Haglund Ellinor, Sulkowska Joanna I, Noel Jeffrey K, Lammert Heiko, Onuchic José N, Jennings Patricia A
Center for Theoretical Biological Physics (CTBP) and Department of Physics, University of California at San Diego (UCSD), La Jolla, California, United States of America; Center for Theoretical Biological Physics (CTBP) and Departments of Physics and Astronomy, Chemistry and Biochemistry and Cell Biology, Rice University, Houston, Texas, United States of America.
Laboratory of Theory of Biopolymers, University of Warsaw, Warsaw, Poland.
PLoS Comput Biol. 2014 Jun 19;10(6):e1003613. doi: 10.1371/journal.pcbi.1003613. eCollection 2014 Jun.

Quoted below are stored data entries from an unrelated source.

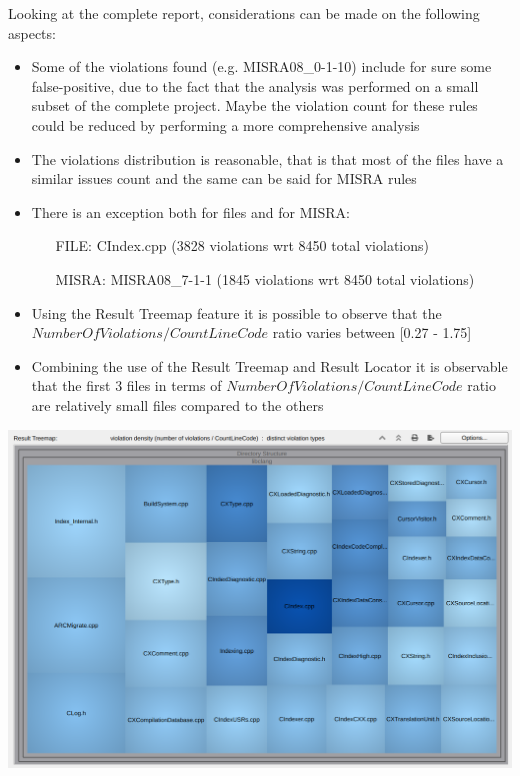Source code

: Looking at the complete report, considerations can be made on the following aspects:

\begin{itemize}
	\item Some of the violations found (e.g. MISRA08\_0-1-10) include for sure some false-positive, due to the fact that the analysis was performed on a small subset of the complete project. Maybe the violation count for these rules could be reduced by performing a more comprehensive analysis
	\item The violations distribution is reasonable, that is that most of the files have a similar issues count and the same can be said for MISRA rules
	\item There is an exception both for files and for MISRA:
	\begin{itemize}
		\item[FILE: ] CIndex.cpp (3828 violations wrt 8450 total violations)
		\item[MISRA: ] MISRA08\_7-1-1 (1845 violations wrt 8450 total violations)
	\end{itemize}
	\item Using the Result Treemap feature it is possible to observe that the $NumberOfViolations/CountLineCode$ ratio varies between [0.27 - 1.75]
	\item Combining the use of the Result Treemap and Result Locator it is observable that the first 3 files in terms of $NumberOfViolations/CountLineCode$ ratio are relatively small files compared to the others
	
\end{itemize}

\vspace{1cm}

\begin{minipage}{\linewidth}
	\includegraphics[width=\textwidth]{img/TreemapCountLine.png}
\end{minipage}
\pagebreak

A four-helix bundle is a well-characterized motif often used as a target for designed pharmaceutical therapeutics and nutritional supplements. Recently, we discovered a new structural complexity within this motif created by a disulphide bridge in the long-chain helical bundle cytokine leptin. When oxidized, leptin contains a disulphide bridge creating a covalent-loop through which part of the polypeptide chain is threaded (as seen in knotted proteins). We explored whether other proteins contain a similar intriguing knot-like structure as in leptin and discovered 11 structurally homologous proteins in the PDB. We call this new helical family class the Pierced Lasso Bundle (PLB) and the knot-like threaded structural motif a Pierced Lasso (PL). In the current study, we use structure-based simulation to investigate the threading/folding mechanisms for all the PLBs along with three unthreaded homologs as the covalent loop (or lasso) in leptin is important in folding dynamics and activity. We find that the presence of a small covalent loop leads to a mechanism where structural elements slipknot to thread through the covalent loop. Larger loops use a piercing mechanism where the free terminal plugs through the covalent loop. Remarkably, the position of the loop as well as its size influences the native state dynamics, which can impact receptor binding and biological activity. This previously unrecognized complexity of knot-like proteins within the helical bundle family comprises a completely new class within the knot family, and the hidden complexity we unraveled in the PLBs is expected to be found in other protein structures outside the four-helix bundles. The insights gained here provide critical new elements for future investigation of this emerging class of proteins, where function and the energetic landscape can be controlled by hidden topology, and should be take into account in ab initio predictions of newly identified protein targets.
四螺旋束是一种特征明确的基序,常被用作设计药物治疗剂和营养补充剂的靶点。最近,我们在长链螺旋束细胞因子瘦素中发现了由二硫键产生的该基序内的一种新结构复杂性。氧化时,瘦素含有一个二硫键,形成一个共价环,部分多肽链穿过该环(如在纽结蛋白中所见)。我们探究了其他蛋白质是否含有与瘦素中类似的有趣的纽结样结构,并在蛋白质数据银行(PDB)中发现了11种结构同源的蛋白质。我们将这个新的螺旋家族类别称为穿孔套索束(PLB),将纽结样穿线结构基序称为穿孔套索(PL)。在当前研究中,我们使用基于结构的模拟来研究所有PLB的穿线/折叠机制,同时以三个未穿线的同源物作为对照,因为瘦素中的共价环(或套索)在折叠动力学和活性中很重要。我们发现,小共价环的存在导致一种机制,即结构元件通过滑结穿过共价环。较大的环则使用一种穿孔机制,即自由末端穿过共价环。值得注意的是,环的位置及其大小会影响天然态动力学,这可能会影响受体结合和生物活性。螺旋束家族中这种以前未被认识到的纽结样蛋白质的复杂性在纽结家族中构成了一个全新的类别,我们在PLB中揭示的隐藏复杂性预计也会在四螺旋束之外的其他蛋白质结构中发现。这里获得的见解为未来对这类新兴蛋白质的研究提供了关键的新元素,在这类蛋白质中,功能和能量景观可以由隐藏的拓扑结构控制,并且在新鉴定的蛋白质靶点的从头预测中应该予以考虑。